Durante mucho tiempo, el cine de superhéroes nos vendió una idea bastante clara de lo que debía ser un hombre admirable. Superman, Batman, Los Avengers y los X-Men eran figuras de esas que aguantaban los golpes, apretaban la mandíbula y seguían caminando entre explosiones como si nada. Los héroes clásicos que salvaban al mundo pero rara vez decían cómo se sentían.
Y la fórmula funcionó durante años, con personajes duros, solitarios, hechos de pura voluntad y músculo emocional mal procesado. Figuras, especialmente hombres, que parecían hechos de titanio que escondían bien sus heridas emocionales. El público los compró, los estudios los multiplicaron y Hollywood armó una fábrica entera alrededor de esa imagen.
Pero algo se está moviendo entre los espectadores más jóvenes. Hoy, la Generación Z y la Generación Alfa están pidiendo en pantalla hombres más cariñosos, más presentes y emocionalmente disponibles, incluso por encima del viejo ideal del héroe de acero. Un estudio reciente de UCLA encontró que ver a "padres disfrutando de la crianza" y "padres mostrando amor a sus hijos" fue la representación masculina más solicitada por los encuestados.
Del héroe invencible al hombre que abraza
Lo interesante no es solo el cambio, sino lo que dice sobre el momento cultural. Durante años, muchas películas nos enseñaron que la masculinidad valiosa era la que no pedía ayuda y la que nunca se detenía a cuidar a otros desde la ternura. Podía proteger y vengar pero apapachar, escuchar, criar o mostrarse vulnerable, casi siempre quedaba fuera del cuadro.
Warner Bros. Pictures
Ahora el deseo parece ir en otra dirección. El mismo reporte señala que los jóvenes no solo quieren ver mejores padres, sino una forma distinta de entender cómo se relacionan los hombres con quienes los rodean. No están pidiendo personajes planos, sino figuras masculinas que sepan acompañar, contener, querer y estar.

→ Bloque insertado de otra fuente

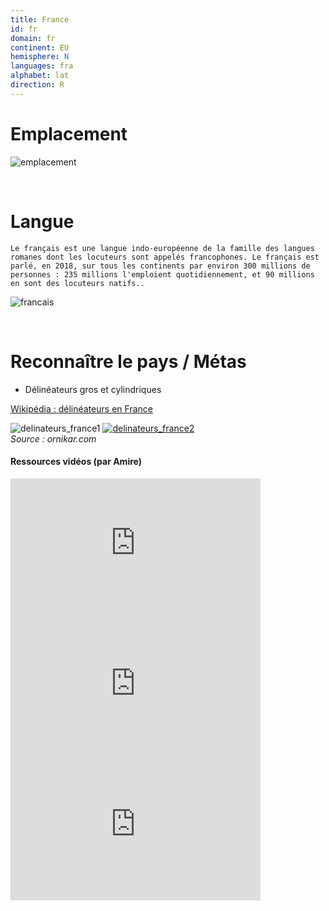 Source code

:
 ```yaml
---
title: France
id: fr
domain: fr
continent: EU
hemisphere: N
languages: fra
alphabet: lat
direction: R
---
```

# Emplacement

![emplacement](https://upload.wikimedia.org/wikipedia/commons/thumb/6/67/Mapadefrancia.svg/langfr-800px-Mapadefrancia.svg.png)

<br/>

# Langue

```
Le français est une langue indo-européenne de la famille des langues romanes dont les locuteurs sont appelés francophones. Le français est parlé, en 2018, sur tous les continents par environ 300 millions de personnes : 235 millions l'emploient quotidiennement, et 90 millions en sont des locuteurs natifs..
```

![francais](https://upload.wikimedia.org/wikipedia/commons/thumb/5/50/New-Map-Francophone_World.PNG/1920px-New-Map-Francophone_World.PNG)

<br/>

# Reconnaître le pays / Métas

- Délinéateurs gros et cylindriques

<p></p>

[Wikipédia : délinéateurs en France](https://fr.wikipedia.org/wiki/D%C3%A9lin%C3%A9ateur_en_France)

![delinateurs_france1](https://upload.wikimedia.org/wikipedia/commons/thumb/5/56/D%C3%A9lin%C3%A9ateurs.JPG/1200px-D%C3%A9lin%C3%A9ateurs.JPG)
[![delinateurs_france2](https://images.prismic.io/ornikar/4f02ae7fc415138dff86ef8a0eb817940643ed8e_balise-signalisation-bord-route.jpg?auto=compress,format)](https://www.ornikar.com/code/cours/signalisation/verticale/balise-signalisation)  
*Source : ornikar.com*

#### Ressources vidéos (par Amire)

<iframe width="400" height="225" src="https://www.youtube-nocookie.com/embed/H5eHL35DbNk" frameborder="0" allow="accelerometer; clipboard-write; encrypted-media; gyroscope; picture-in-picture" allowfullscreen></iframe>  
<iframe width="400" height="225" src="https://www.youtube-nocookie.com/embed/30p7YN0Cn4w" frameborder="0" allow="accelerometer; clipboard-write; encrypted-media; gyroscope; picture-in-picture" allowfullscreen></iframe>  
<iframe width="400" height="225" src="https://www.youtube-nocookie.com/embed/-qB3n3GPZ0w" frameborder="0" allow="accelerometer; clipboard-write; encrypted-media; gyroscope; picture-in-picture" allowfullscreen></iframe>
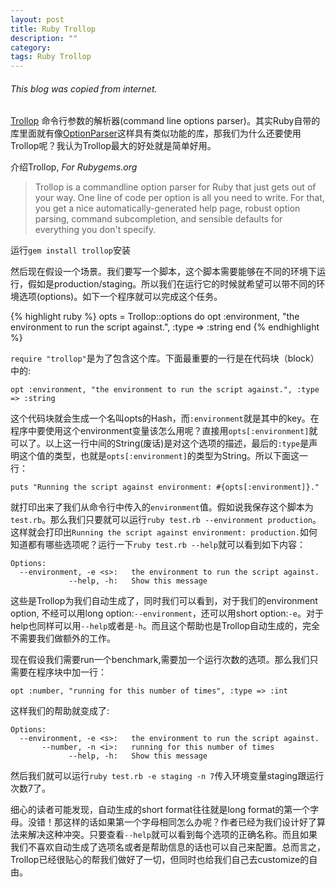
 ```yaml
---
layout: post
title: Ruby Trollop
description: ""
category:
tags: Ruby Trollop
---
```


###### _This blog was copied from internet._

[Trollop](https://github.com/wjessop/trollop)
命令行参数的解析器(command line options parser)。其实Ruby自带的库里面就有像[OptionParser](http://ruby-doc.org/stdlib-2.1.2/libdoc/optparse/rdoc/OptionParser.html)这样具有类似功能的库，那我们为什么还要使用Trollop呢？我认为Trollop最大的好处就是简单好用。

介绍Trollop, _For Rubygems.org_

>Trollop is a commandline option parser for Ruby that just gets out of your way. One line of code per option is all you need to write. For that, you get a nice automatically-generated help page, robust option parsing, command subcompletion, and sensible defaults for everything you don't specify.

运行`gem install trollop`安装

然后现在假设一个场景。我们要写一个脚本，这个脚本需要能够在不同的环境下运行，假如是production/staging。所以我们在运行它的时候就希望可以带不同的环境选项(options)。如下一个程序就可以完成这个任务。

{% highlight ruby %}
opts = Trollop::options do
  opt :environment, "the environment to run the script against.", :type => :string
end
{% endhighlight %}

`require "trollop"`是为了包含这个库。下面最重要的一行是在代码块（block）中的:

	opt :environment, "the environment to run the script against.", :type => :string
	
这个代码块就会生成一个名叫opts的Hash，而`:environment`就是其中的key。在程序中要使用这个environment变量该怎么用呢？直接用`opts[:environment]`就可以了。以上这一行中间的String(废话)是对这个选项的描述，最后的`:type`是声明这个值的类型，也就是`opts[:environment]`的类型为String。所以下面这一行：

	puts "Running the script against environment: #{opts[:environment]}."
	
就打印出来了我们从命令行中传入的`environment`值。假如说我保存这个脚本为`test.rb`。那么我们只要就可以运行`ruby test.rb --environment production`。这样就会打印出`Running the script against environment: production.`如何知道都有哪些选项呢？运行一下`ruby test.rb --help`就可以看到如下内容：

	Options:
	  --environment, -e <s>:   the environment to run the script against.
	             --help, -h:   Show this message
             	
这些是Trollop为我们自动生成了，同时我们可以看到，对于我们的environment option, 不经可以用long option:`--environment`，还可以用short option:`-e`。对于help也同样可以用`--help`或者是`-h`。而且这个帮助也是Trollop自动生成的，完全不需要我们做额外的工作。

现在假设我们需要run一个benchmark,需要加一个运行次数的选项。那么我们只需要在程序块中加一行：

	opt :number, "running for this number of times", :type => :int
	
这样我们的帮助就变成了:

	Options:
	  --environment, -e <s>:   the environment to run the script against.
           --number, -n <i>:   running for this number of times
                 --help, -h:   Show this message
           	 
然后我们就可以运行`ruby test.rb -e staging -n 7`传入环境变量staging跟运行次数7了。

细心的读者可能发现，自动生成的short format往往就是long format的第一个字母。没错！那这样的话如果第一个字母相同怎么办呢？作者已经为我们设计好了算法来解决这种冲突。只要查看`--help`就可以看到每个选项的正确名称。而且如果我们不喜欢自动生成了选项名或者是帮助信息的话也可以自己来配置。总而言之，Trollop已经很贴心的帮我们做好了一切，但同时也给我们自己去customize的自由。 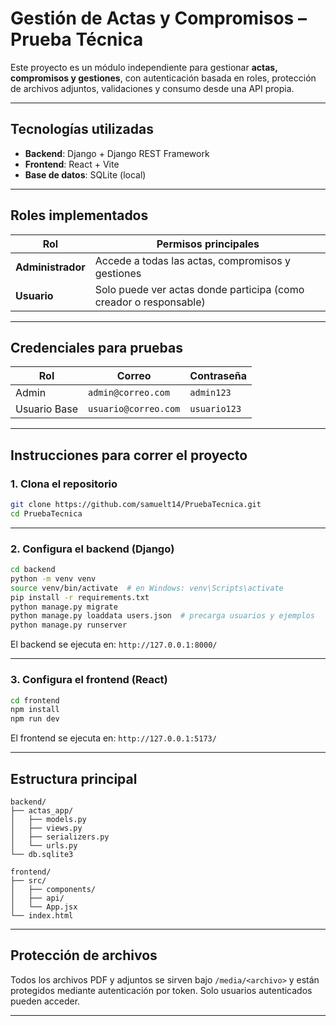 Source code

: # Gestión de Actas y Compromisos – Prueba Técnica

Este proyecto es un módulo independiente para gestionar **actas, compromisos y gestiones**, con autenticación basada en roles, protección de archivos adjuntos, validaciones y consumo desde una API propia.

---

## Tecnologías utilizadas

- **Backend**: Django + Django REST Framework
- **Frontend**: React + Vite
- **Base de datos**: SQLite (local)

---

## Roles implementados

| Rol           | Permisos principales |
|---------------|----------------------|
| **Administrador** | Accede a todas las actas, compromisos y gestiones |
| **Usuario**       | Solo puede ver actas donde participa (como creador o responsable) |

---

## Credenciales para pruebas

| Rol           | Correo                     | Contraseña    |
|---------------|----------------------------|---------------|
| Admin         | `admin@correo.com`         | `admin123`    |
| Usuario Base  | `usuario@correo.com`       | `usuario123`  |

---


## Instrucciones para correr el proyecto

### 1. Clona el repositorio

```bash
git clone https://github.com/samuelt14/PruebaTecnica.git
cd PruebaTecnica
```

---

### 2. Configura el backend (Django)

```bash
cd backend
python -m venv venv
source venv/bin/activate  # en Windows: venv\Scripts\activate
pip install -r requirements.txt
python manage.py migrate
python manage.py loaddata users.json  # precarga usuarios y ejemplos
python manage.py runserver
```

El backend se ejecuta en: `http://127.0.0.1:8000/`

---

### 3. Configura el frontend (React)

```bash
cd frontend
npm install
npm run dev
```

El frontend se ejecuta en: `http://127.0.0.1:5173/`

---

## Estructura principal

```
backend/
├── actas_app/
│   ├── models.py
│   ├── views.py
│   ├── serializers.py
│   └── urls.py
└── db.sqlite3 

frontend/
├── src/
│   ├── components/
│   ├── api/
│   └── App.jsx
└── index.html
```

---

## Protección de archivos

Todos los archivos PDF y adjuntos se sirven bajo `/media/<archivo>` y están protegidos mediante autenticación por token. Solo usuarios autenticados pueden acceder.

---

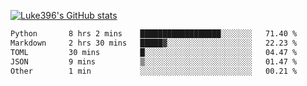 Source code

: [![Luke396's GitHub stats](https://github-readme-stats.vercel.app/api?username=luke396&show_icons=true&theme=synthwave&hide=stars)](https://github.com/anuraghazra/github-readme-stats)

<!--START_SECTION:waka-->

```txt
Python       8 hrs 2 mins    ██████████████████░░░░░░░   71.40 %
Markdown     2 hrs 30 mins   █████▓░░░░░░░░░░░░░░░░░░░   22.23 %
TOML         30 mins         █░░░░░░░░░░░░░░░░░░░░░░░░   04.47 %
JSON         9 mins          ▒░░░░░░░░░░░░░░░░░░░░░░░░   01.47 %
Other        1 min           ░░░░░░░░░░░░░░░░░░░░░░░░░   00.21 %
```

<!--END_SECTION:waka-->

<!--
**luke396/luke396** is a ✨ _special_ ✨ repository because its `README.md` (this file) appears on your GitHub profile.

Here are some ideas to get you started:

- 🔭 I’m currently working on ...
- 🌱 I’m currently learning ...
- 👯 I’m looking to collaborate on ...
- 🤔 I’m looking for help with ...
- 💬 Ask me about ...
- 📫 How to reach me: ...
- 😄 Pronouns: ...
- ⚡ Fun fact: ...
-->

Sí a la fuerza, no a la frialdad
Los investigadores no plantean que las nuevas generaciones quieran borrar la fuerza masculina o convertir a todos los personajes en versiones edulcoradas. Lo que encontraron es otra cosa: quieren una definición más amplia de fortaleza, una que incluya empatía, paciencia, amor visible y apertura emocional.
Warner Bros. Pictures
Eso cambia el juego. Porque el héroe ya no sería solamente el que aguanta más golpes, sino también el que sabe cuidar. En vez del líder que impone distancia, aparece el adulto que acompaña y el hombre disponible. De hecho, el estudio subraya que esta demanda fue especialmente fuerte entre los más jóvenes del grupo encuestado, entre quienes tienen de 10 a 14 años.
El nuevo héroe quizá no lleva capa
Lo que está dejando claro esta conversación es que las nuevas generaciones no necesariamente quieren menos héroes. Quieren héroes distintos. Personajes masculinos que no solo peleen bien, sino que también sepan querer bien, proteger pero también acompañar. Y sobre todo, que no le tengan miedo a la ternura.
UCLA lo resume como un cambio cultural profundo: los jóvenes están pidiendo una masculinidad conectada, una presencia masculina basada en el cuidado y la vulnerabilidad emocional. Y lo cierto, viendo el desgaste de tantos modelos repetidos, quizá por ahí se encuentra el siguiente paso del héroe moderno en el cine.